[Material provided]

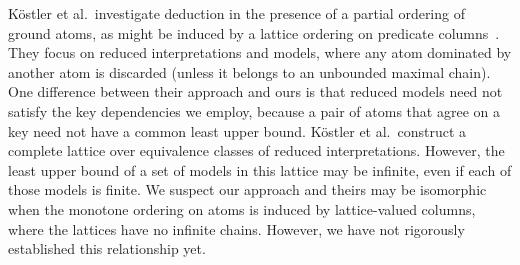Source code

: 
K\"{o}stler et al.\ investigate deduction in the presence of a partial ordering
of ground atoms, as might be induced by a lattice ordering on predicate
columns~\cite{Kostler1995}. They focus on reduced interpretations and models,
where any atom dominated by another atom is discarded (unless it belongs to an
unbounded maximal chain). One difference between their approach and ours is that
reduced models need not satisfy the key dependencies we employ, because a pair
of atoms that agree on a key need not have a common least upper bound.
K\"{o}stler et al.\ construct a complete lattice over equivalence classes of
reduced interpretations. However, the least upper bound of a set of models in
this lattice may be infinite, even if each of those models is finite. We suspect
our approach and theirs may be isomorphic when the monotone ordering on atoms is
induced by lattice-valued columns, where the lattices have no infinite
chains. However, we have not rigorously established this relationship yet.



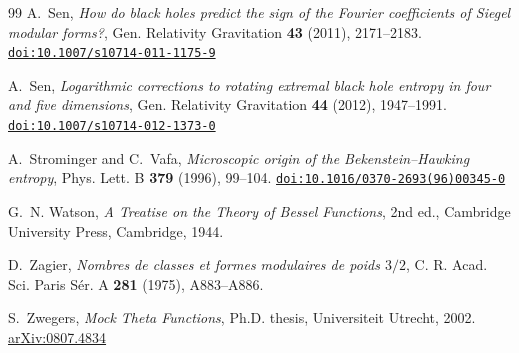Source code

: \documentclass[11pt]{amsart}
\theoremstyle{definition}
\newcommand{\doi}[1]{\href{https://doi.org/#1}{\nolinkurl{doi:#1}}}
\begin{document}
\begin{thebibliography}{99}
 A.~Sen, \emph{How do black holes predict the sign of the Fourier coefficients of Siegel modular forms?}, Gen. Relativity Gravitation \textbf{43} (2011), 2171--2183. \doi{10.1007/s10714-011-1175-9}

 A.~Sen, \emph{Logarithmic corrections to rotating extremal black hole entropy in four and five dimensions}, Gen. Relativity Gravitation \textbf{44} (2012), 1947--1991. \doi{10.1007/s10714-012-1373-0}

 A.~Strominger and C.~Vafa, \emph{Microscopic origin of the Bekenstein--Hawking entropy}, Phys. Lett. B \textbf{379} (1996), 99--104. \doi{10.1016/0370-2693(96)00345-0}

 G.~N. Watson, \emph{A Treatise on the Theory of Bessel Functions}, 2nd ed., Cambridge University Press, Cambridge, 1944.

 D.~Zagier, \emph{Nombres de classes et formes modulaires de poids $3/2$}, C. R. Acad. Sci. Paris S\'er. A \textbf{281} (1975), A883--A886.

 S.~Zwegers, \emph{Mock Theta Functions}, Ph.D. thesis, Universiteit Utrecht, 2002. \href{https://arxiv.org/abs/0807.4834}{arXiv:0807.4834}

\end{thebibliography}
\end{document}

[/Material provided]

What needs to be done: Copy out all lines of the material containing the word "interpretations".

Task solution:
columns~\cite{Kostler1995}. They focus on reduced interpretations and models,
reduced interpretations. However, the least upper bound of a set of models in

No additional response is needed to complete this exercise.